Héctor Ávalos

Personal information
- Full name: Héctor Aníbal Ávalos Tobar
- Date of birth: April 9, 1978 (age 47)
- Place of birth: Ahuachapán, El Salvador
- Height: 1.68 m (5 ft 6 in)
- Position: midfielder

Team information
- Current team: Once Municipal
- Number: 12

Youth career
- 1989–1990: Fuerte Fronterizo

Senior career*
- Years: Team / Apps / (Gls)
- 1994–1999: Once Municipal
- 1999–2000: Juventud Olímpica Metalío
- 2000–2002: Alianza
- 2002–2004: Arcense / 4 / (0)
- 2005–2008: Once Municipal / 113 / (9)
- 2008–2010: FAS / 29 / (2)
- 2010–: Once Municipal

International career^{‡}
- 2006–2007: El Salvador / 3 / (0)

= Héctor Ávalos =

Salvadoran footballer (born 1978)

Héctor Anibal Ávalos Tobar (born April 9, 1978 in El Salvador) is a Salvadoran footballer who currently plays for Once Municipal in the Primera División de Fútbol de El Salvador.

==Club career==
Ávalos started his career in 1994 with hometown club Once Municipal in the Second division until leaving for Juventud Olimpia Metalio in 1999. He then made his debut in the Premier division with Alianza in 2000 and joined Arcense 2 years later.
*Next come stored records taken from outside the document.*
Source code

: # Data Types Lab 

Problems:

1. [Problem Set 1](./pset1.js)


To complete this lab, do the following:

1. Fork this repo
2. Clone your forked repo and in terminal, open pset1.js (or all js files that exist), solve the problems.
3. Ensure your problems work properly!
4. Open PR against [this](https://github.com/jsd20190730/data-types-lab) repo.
After a second spell at Once Municipal, he moved on to big club FAS only to return to Once Municipal again in 2010.

==International career==
Ávalos made his debut for El Salvador in a November 2006 friendly match against Panama and has earned a total of 3 caps, scoring no goals. He has represented his country at the 2007 UNCAF Nations Cup.

His final international was the February 2007 UNCAF Cup match against Guatemala.